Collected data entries
━━━

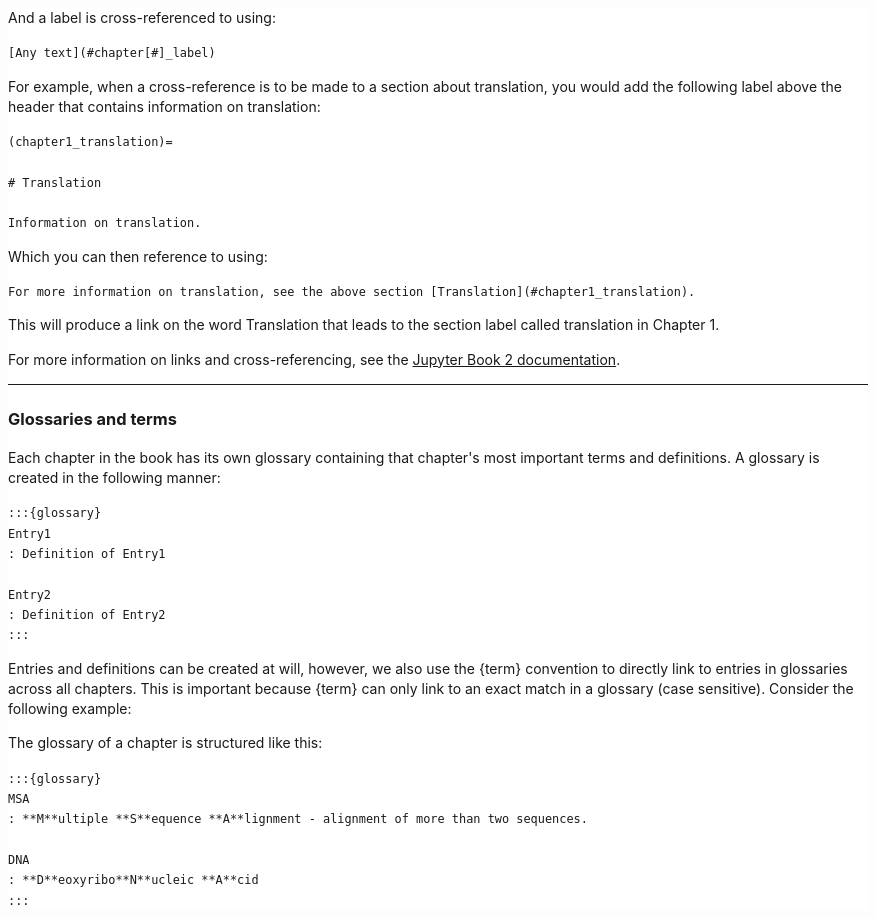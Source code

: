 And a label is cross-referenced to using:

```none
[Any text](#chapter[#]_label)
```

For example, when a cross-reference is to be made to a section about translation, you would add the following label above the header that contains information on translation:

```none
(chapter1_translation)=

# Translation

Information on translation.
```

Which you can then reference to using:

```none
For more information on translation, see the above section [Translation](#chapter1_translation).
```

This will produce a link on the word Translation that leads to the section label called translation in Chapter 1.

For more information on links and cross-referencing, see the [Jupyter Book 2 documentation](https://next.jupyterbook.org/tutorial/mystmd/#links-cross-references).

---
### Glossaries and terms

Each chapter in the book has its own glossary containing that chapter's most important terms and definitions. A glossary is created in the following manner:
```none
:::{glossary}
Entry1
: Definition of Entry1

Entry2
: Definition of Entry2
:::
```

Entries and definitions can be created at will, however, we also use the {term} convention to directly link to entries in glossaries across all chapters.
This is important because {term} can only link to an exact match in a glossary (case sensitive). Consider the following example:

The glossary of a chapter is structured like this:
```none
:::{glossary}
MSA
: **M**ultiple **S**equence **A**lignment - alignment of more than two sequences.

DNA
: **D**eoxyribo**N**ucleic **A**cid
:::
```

━━━

The result should be an exact repetition of all the records. Drop the pictures.

■ **Task response**:
Source code

: And a label is cross-referenced to using:

```none
[Any text](#chapter[#]_label)
```

For example, when a cross-reference is to be made to a section about translation, you would add the following label above the header that contains information on translation:

```none
(chapter1_translation)=

# Translation

Information on translation.
```

Which you can then reference to using:

```none
For more information on translation, see the above section [Translation](#chapter1_translation).
```

This will produce a link on the word Translation that leads to the section label called translation in Chapter 1.

For more information on links and cross-referencing, see the [Jupyter Book 2 documentation](https://next.jupyterbook.org/tutorial/mystmd/#links-cross-references).

---
### Glossaries and terms

Each chapter in the book has its own glossary containing that chapter's most important terms and definitions. A glossary is created in the following manner:
```none
:::{glossary}
Entry1
: Definition of Entry1

Entry2
: Definition of Entry2
:::
```

Entries and definitions can be created at will, however, we also use the {term} convention to directly link to entries in glossaries across all chapters.
This is important because {term} can only link to an exact match in a glossary (case sensitive). Consider the following example:

The glossary of a chapter is structured like this:
```none
:::{glossary}
MSA
: **M**ultiple **S**equence **A**lignment - alignment of more than two sequences.

DNA
: **D**eoxyribo**N**ucleic **A**cid
:::
```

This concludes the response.